Misalignment of "model.py" code with the original paper: layer 2 should only take the output of layer 1 as input, and layer 3 should only take the output of layer 2 as input

TaoRuijie / ECAPA-TDNN

Unofficial reimplementation of ECAPA-TDNN for speaker recognition (EER=0.86 for Vox1_O when train only in Vox2)

MIT License

581 stars 111 forks source link

Dear Author,

I noticed that lines 179-183 in the "model.py" file do not adhere to the specifications outlined in the original paper (Fig. 2, available at https://arxiv.org/pdf/2005.07143.pdf). According to the paper, layer 2 should only take the output of layer 1 as input, and layer 3 should only take the output of layer 2 as input.

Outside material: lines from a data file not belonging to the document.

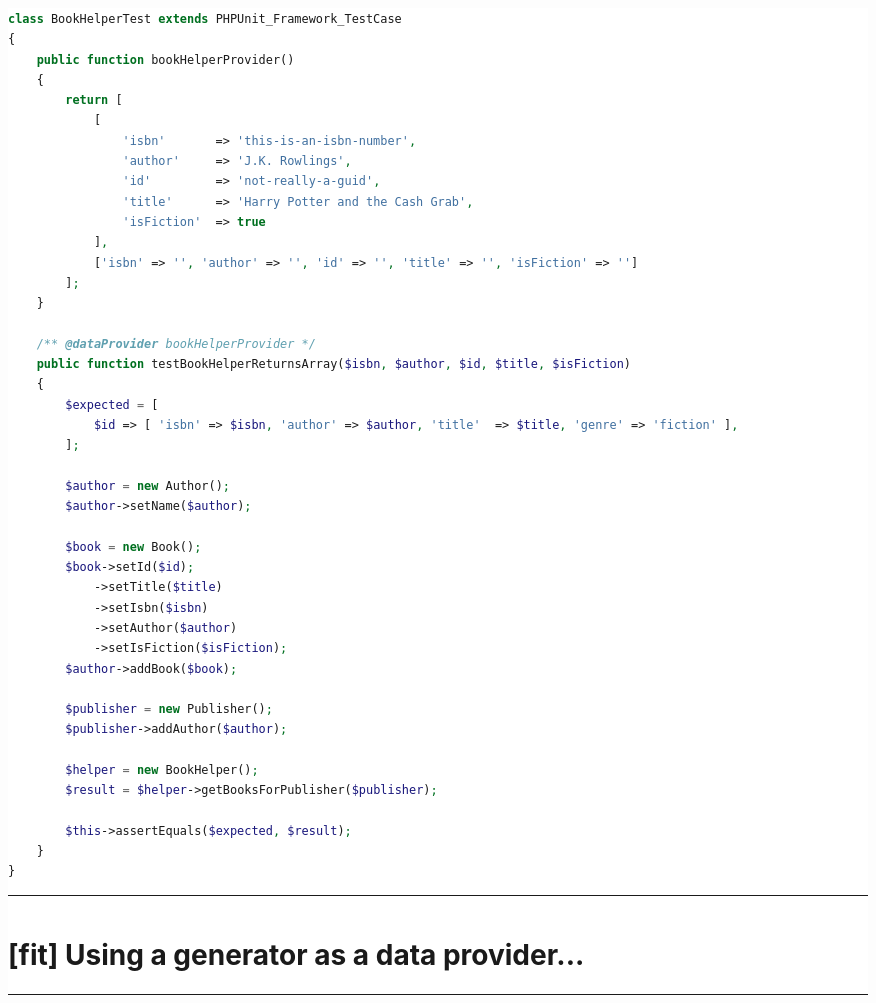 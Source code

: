 
```php 
class BookHelperTest extends PHPUnit_Framework_TestCase
{
    public function bookHelperProvider()
    {
        return [
            [
                'isbn'       => 'this-is-an-isbn-number', 
                'author'     => 'J.K. Rowlings', 
                'id'         => 'not-really-a-guid', 
                'title'      => 'Harry Potter and the Cash Grab',
                'isFiction'  => true
            ],
            ['isbn' => '', 'author' => '', 'id' => '', 'title' => '', 'isFiction' => '']
        ];
    }

    /** @dataProvider bookHelperProvider */
    public function testBookHelperReturnsArray($isbn, $author, $id, $title, $isFiction)
    {
        $expected = [
            $id => [ 'isbn' => $isbn, 'author' => $author, 'title'  => $title, 'genre' => 'fiction' ],
        ];

        $author = new Author();
        $author->setName($author);

        $book = new Book();
        $book->setId($id);
            ->setTitle($title)
            ->setIsbn($isbn)
            ->setAuthor($author)
            ->setIsFiction($isFiction);
        $author->addBook($book);

        $publisher = new Publisher();
        $publisher->addAuthor($author);

        $helper = new BookHelper();
        $result = $helper->getBooksForPublisher($publisher);

        $this->assertEquals($expected, $result);
    }
}
```

---

# [fit] Using a generator as a data provider...

---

The current implementation in lines 179-183 of "model.py" is as follows: x1 = self.layer1(x) x2 = self.layer2(x + x1) x3 = self.layer3(x + x1 + x2) x = self.layer4(torch.cat((x1, x2, x3), dim=1))

However, the paper suggests the following structure: x1 = self.layer1(x) x2 = self.layer2(x1) x3 = self.layer3(x2) x = self.layer4(torch.cat((x1, x2, x3), dim=1))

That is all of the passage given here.